> Records for the exercise:
╭──
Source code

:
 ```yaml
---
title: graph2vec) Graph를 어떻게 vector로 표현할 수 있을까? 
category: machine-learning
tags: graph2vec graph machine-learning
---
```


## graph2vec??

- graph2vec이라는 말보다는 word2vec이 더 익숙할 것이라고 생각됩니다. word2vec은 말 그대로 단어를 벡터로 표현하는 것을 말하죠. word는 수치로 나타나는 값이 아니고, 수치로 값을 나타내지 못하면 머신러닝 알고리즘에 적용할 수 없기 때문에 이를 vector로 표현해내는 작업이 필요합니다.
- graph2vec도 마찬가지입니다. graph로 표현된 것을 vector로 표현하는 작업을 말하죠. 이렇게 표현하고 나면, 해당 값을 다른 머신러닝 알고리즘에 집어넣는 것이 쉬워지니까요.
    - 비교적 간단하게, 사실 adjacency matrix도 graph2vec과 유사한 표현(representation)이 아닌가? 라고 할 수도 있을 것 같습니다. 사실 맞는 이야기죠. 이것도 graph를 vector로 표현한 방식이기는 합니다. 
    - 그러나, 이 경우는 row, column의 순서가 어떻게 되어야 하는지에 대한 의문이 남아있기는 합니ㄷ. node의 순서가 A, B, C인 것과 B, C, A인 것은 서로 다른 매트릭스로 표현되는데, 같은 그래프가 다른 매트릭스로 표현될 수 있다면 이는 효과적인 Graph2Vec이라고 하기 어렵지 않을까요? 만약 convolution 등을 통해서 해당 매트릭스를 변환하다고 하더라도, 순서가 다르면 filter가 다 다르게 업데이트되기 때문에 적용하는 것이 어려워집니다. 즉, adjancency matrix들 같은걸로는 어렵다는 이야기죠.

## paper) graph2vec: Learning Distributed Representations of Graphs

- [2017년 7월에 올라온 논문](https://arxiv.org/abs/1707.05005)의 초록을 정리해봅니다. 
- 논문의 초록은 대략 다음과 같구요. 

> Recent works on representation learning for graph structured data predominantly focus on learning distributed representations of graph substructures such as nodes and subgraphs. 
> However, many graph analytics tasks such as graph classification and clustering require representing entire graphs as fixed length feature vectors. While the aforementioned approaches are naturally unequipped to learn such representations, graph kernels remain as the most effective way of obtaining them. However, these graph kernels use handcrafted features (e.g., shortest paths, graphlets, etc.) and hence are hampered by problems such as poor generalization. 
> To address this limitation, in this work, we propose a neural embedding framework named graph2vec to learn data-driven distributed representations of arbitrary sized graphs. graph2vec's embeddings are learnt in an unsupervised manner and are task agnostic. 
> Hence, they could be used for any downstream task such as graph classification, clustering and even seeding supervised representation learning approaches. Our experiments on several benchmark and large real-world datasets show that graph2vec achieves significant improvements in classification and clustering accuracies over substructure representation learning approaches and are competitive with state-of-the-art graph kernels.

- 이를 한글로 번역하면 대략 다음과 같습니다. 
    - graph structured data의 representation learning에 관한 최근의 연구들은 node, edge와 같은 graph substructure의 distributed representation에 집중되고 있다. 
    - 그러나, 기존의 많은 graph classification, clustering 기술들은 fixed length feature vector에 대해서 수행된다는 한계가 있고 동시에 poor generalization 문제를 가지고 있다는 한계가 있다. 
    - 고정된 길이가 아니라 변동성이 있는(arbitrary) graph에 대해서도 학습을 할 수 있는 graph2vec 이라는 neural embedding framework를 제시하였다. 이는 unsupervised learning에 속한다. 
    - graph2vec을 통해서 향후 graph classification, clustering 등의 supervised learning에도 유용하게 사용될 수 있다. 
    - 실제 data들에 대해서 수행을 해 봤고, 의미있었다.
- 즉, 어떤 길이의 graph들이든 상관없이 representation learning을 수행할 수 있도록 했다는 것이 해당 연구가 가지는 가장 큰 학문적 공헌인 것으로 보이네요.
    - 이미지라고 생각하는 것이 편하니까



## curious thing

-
╰──
> Requirement:
Given the data above, transcribe exactly the lines from the one containing "- 논문의 초록은 대략 다음과 같구요." down to the one containing "nodes and subgraphs.", and no others.

> Result:
- 논문의 초록은 대략 다음과 같구요. 

> Recent works on representation learning for graph structured data predominantly focus on learning distributed representations of graph substructures such as nodes and subgraphs. 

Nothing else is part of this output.